Nikon D7000 Fireworks Video: Why I Lug a DSLR Everywhere

New DSLR cameras are capable of shooting high-quality video. I’ve been using my Nikon D7000 to capture special family moments instead of a dedicated video camera. Here’s a video of my son enjoying his first fireworks show.

I like to carry lightweight gear whenever possible, such as my MacBook Air and iPad 2, but I almost always lug around a big camera when I know there’s going to be a good photo or video opportunity.

(watch video at YouTube or in HD quality for best results)

The above video is a good example of where the Nikon D7000 shines. The Nikon D7000 is obviously bulkier than compact video cameras, point-and-shoot cameras and smartphones, but the tradeoff is worth it for me. The D7000 performs exceptionally well in low-light. Another major advantage of using a DSLR to shoot video is that I can select the best lens for the situation.

I shot the above video at ISO 6400 in manual-focus mode. I used my Sigma 24-70mm f2.8 lens, which is what’s usually on my camera when running around.

The Nikon D7000 is a high-end consumer DSLR that costs $1,299 (body only) to $1,499 (kit with lens. I purchased it primarily because of its video capabilities since my Nikon D700 is a photo-only machine. The Nikon D700 ($2,699) is a higher-end camera, but its specs lag behind the more affordable D7000 since Nikon released it 18 months ago .

Nikon D7000 with kit lens

Nikon D7000 w/ Kit Lens

IF $1,299 or $1,499 is out of your price range, but you love the video-capabilities of the D7000, you should take a look at the Nikon D5100, which has slightly better video functionality and costs just $823 with a kit lens. It doesn’t have all the bells and whistles that the D7000 does, but most consumers won’t use many of them anyways. If you’re really serious about photography and plan on investing in a lot of lenses and accessories, go with the D7000. If you want to keep things simple, stick with the D5100.

Shooting video with a DSLR is challenging and takes practice.
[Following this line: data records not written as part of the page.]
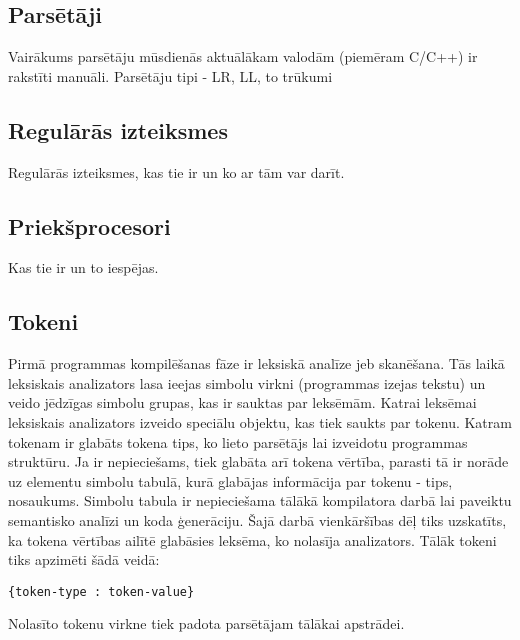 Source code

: \subsection{Parsētāji}
Vairākums parsētāju mūsdienās aktuālākam valodām (piemēram C/C++) ir rakstīti manuāli. 
Parsētāju tipi - LR, LL, to trūkumi

\subsection{Regulārās izteiksmes}
Regulārās izteiksmes, kas tie ir un ko ar tām var darīt.

\subsection{Priekšprocesori}
Kas tie ir un to iespējas.

\subsection{Tokeni}
Pirmā programmas kompilēšanas fāze ir leksiskā analīze jeb skanēšana. Tās laikā leksiskais analizators lasa ieejas simbolu virkni (programmas izejas tekstu) un veido jēdzīgas simbolu grupas, kas ir sauktas par leksēmām. Katrai leksēmai leksiskais analizators izveido speciālu objektu, kas tiek saukts par tokenu. Katram tokenam ir glabāts tokena tips, ko lieto parsētājs lai izveidotu programmas struktūru. Ja ir nepieciešams, tiek glabāta arī tokena vērtība, parasti tā ir norāde uz elementu simbolu tabulā, kurā glabājas informācija par tokenu - tips, nosaukums. Simbolu tabula ir nepieciešama tālākā kompilatora darbā lai paveiktu semantisko analīzi un koda ģenerāciju. Šajā darbā vienkāršības dēļ tiks uzskatīts, ka tokena vērtības ailītē glabāsies   leksēma, ko nolasīja analizators. Tālāk tokeni tiks apzimēti šādā veidā:
\begin{verbatim}
{token-type : token-value}
\end{verbatim}

Nolasīto tokenu virkne tiek padota parsētājam tālākai apstrādei.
The autofocus system on the D7000 isn’t ideal for fast-moving objects or complex scenes, such as an entire soccer game. Depending on which lens is on the D700, the autofocus mechanism can produce undesirable noise that gets picked up by the built-in microphone.
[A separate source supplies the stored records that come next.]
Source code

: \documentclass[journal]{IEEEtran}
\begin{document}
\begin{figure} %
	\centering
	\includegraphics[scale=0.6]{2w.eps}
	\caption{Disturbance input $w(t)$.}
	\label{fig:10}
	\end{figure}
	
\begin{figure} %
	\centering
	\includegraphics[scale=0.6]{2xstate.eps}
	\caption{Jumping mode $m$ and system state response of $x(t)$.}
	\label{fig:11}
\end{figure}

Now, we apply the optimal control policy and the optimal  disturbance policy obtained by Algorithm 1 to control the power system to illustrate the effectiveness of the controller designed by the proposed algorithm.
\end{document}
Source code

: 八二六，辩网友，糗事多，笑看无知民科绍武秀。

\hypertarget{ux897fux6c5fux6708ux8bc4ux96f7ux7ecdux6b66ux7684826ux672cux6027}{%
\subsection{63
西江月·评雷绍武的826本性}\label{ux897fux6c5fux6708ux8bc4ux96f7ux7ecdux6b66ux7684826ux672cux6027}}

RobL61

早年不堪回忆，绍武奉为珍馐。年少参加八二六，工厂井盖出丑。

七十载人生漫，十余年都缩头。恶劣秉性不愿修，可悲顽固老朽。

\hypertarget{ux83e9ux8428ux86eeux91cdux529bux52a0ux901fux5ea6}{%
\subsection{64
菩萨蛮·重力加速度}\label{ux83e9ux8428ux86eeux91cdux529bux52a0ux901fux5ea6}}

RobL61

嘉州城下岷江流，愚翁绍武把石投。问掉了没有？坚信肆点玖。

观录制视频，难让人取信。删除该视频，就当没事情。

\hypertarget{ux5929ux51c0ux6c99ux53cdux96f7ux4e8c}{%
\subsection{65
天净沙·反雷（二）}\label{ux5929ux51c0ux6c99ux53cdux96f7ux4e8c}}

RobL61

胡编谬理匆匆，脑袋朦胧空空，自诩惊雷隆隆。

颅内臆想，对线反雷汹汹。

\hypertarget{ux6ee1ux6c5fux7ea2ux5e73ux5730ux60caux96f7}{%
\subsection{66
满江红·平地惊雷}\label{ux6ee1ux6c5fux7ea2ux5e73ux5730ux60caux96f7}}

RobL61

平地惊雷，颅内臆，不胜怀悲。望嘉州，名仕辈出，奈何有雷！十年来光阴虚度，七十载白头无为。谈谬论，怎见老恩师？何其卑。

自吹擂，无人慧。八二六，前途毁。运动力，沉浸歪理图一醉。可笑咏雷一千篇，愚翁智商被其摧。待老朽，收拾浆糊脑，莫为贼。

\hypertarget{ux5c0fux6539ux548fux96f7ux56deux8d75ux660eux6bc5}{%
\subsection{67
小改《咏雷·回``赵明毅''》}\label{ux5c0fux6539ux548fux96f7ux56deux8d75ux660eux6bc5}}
DSLRs are better-suited for taking short video clips that can be spliced together to tell a story, much in the same way that TV shows and movies are produced.
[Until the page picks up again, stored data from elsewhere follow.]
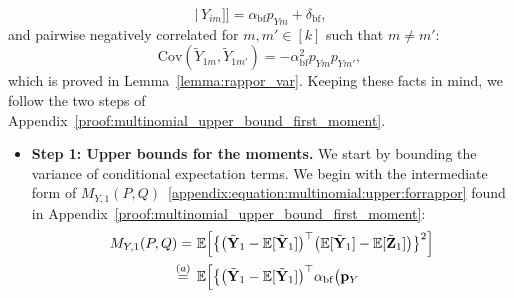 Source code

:\documentclass[twoside,11pt]{article}
\newcommand{\rvTwo}{Y}
\newcommand{\rvThree}{Z}
\newcommand{\vectorize}[1]{\mathbf{#1}}
\newcommand{\mE}{\mathbb{E}} %
\newcommand{\sampleIndexOne}{i}
\newcommand{\alphabetSize}{k} %
\newcommand{\vectorIndex}{m}
\newcommand{\probVecElement}[2]{p_{{#1}{#2}}}
\newcommand{\probVec}{\mathbf{p}} %
\newcommand{\kernelMoment}{M} %
\newcommand{\dataGenDist}{P}  %
\newcommand{\privacyMechanism}{Q}
\newcommand{\privacyParameter}{\alpha} %
\newcommand{\privacyParameterrappor}{\privacyParameter_{\mathrm{bf}}}
\newcommand{\smallNumber}{\delta}
\newcommand{\smallNumberrappor}{\smallNumber_{\mathrm{bf}}}
\newcommand{\momentTwosampleVarCondexpY}{\kernelMoment_{\rvTwo,1}(\dataGenDist, \privacyMechanism)}
\newcommand{\ilmun}[1]{
	{ \color{blue} Ilmun: #1}
}
\begin{document}
\begin{appendix}
\begin{equation}
		\,\big|\, %
		\rvTwo_{\sampleIndexOne \vectorIndex}] 
		\bigr]
		=
		\privacyParameterrappor 
		\probVecElement{\rvTwo}{\vectorIndex}
		+ \smallNumberrappor,	
	\end{equation}
	and pairwise negatively correlated for $m, m' \in [k]$ such that $m \neq m'$:
	\begin{equation}\label{cov_neg}
		\mathrm{Cov}(\tilde{Y}_{1\vectorIndex}, \tilde{Y}_{1\vectorIndex'})
		=
		-
		\privacyParameterrappor^2
		\probVecElement{\rvTwo}{\vectorIndex}
		\probVecElement{\rvTwo}{\vectorIndex'},
	\end{equation}
	\noindent
	which is proved in Lemma~\ref{lemma:rappor_var}.
	Keeping these facts in mind, we follow the two steps of Appendix~\ref{proof:multinomial_upper_bound_first_moment}.
	
	\begin{itemize}
	\item \textbf{Step 1: Upper bounds for the moments.}
	We start by bounding the variance of conditional expectation terms. We begin with the intermediate form of $\momentTwosampleVarCondexpY$~\eqref{appendix:equation:multinomial:upper:forrappor} found in Appendix~\ref{proof:multinomial_upper_bound_first_moment}:
	\begin{align*}
		\momentTwosampleVarCondexpY
		= ~ &
		\mE %
		\Bigl[ %
		\bigl\{ %
		\bigl( %
		\tilde{\vectorize{\rvTwo}}_1
		- %
		\mE [ \tilde{\vectorize{\rvTwo}}_{1}]
		\bigr)^\top %
		\bigl( %
		\mE [ \tilde{\vectorize{\rvTwo}}_{1}]
		- %
		\mE [ \tilde{\vectorize{\rvThree}}_{1}]
		\bigr) %
		\bigr\}^2 %
		\Bigr] %
		\\ \stackrel{(a)}{=} \hskip 1.57mm &
		\mE %
		\Bigl[ %
		\bigl\{ %
		\bigl( %
		\tilde{\vectorize{\rvTwo}}_1
		- %
		\mE [ \tilde{\vectorize{\rvTwo}}_{1}]
		\bigr)^\top %
		\privacyParameterrappor
		\bigl( %
		\probVec_{\rvTwo}

\end{align*}
\end{itemize}
\end{appendix}
\end{document}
Most people will never watch home videos that are more than a few minutes long. While my son got to enjoy his first fireworks show with him, I wanted his other set of grandparents and other family members to see his reaction.  A few short closeups of his face and a sample of the fireworks he was watching did the trick. There was no need to record the entire show and upload a 40-minute video.

I love my mobile devices, but usually hate the lackluster videos that come out of them. Childhood only happens once and I intend to capture photos and videos that we’ll enjoy for years to come. I do take pictures and video with my iPhone 4 and Nikon P7000 when I don’t have a DSLR ready to go, but the final results are no comparison to the D7000.

How do you shoot photos and videos of your family? Are you satisfied with your phone’s camera or do you use something else?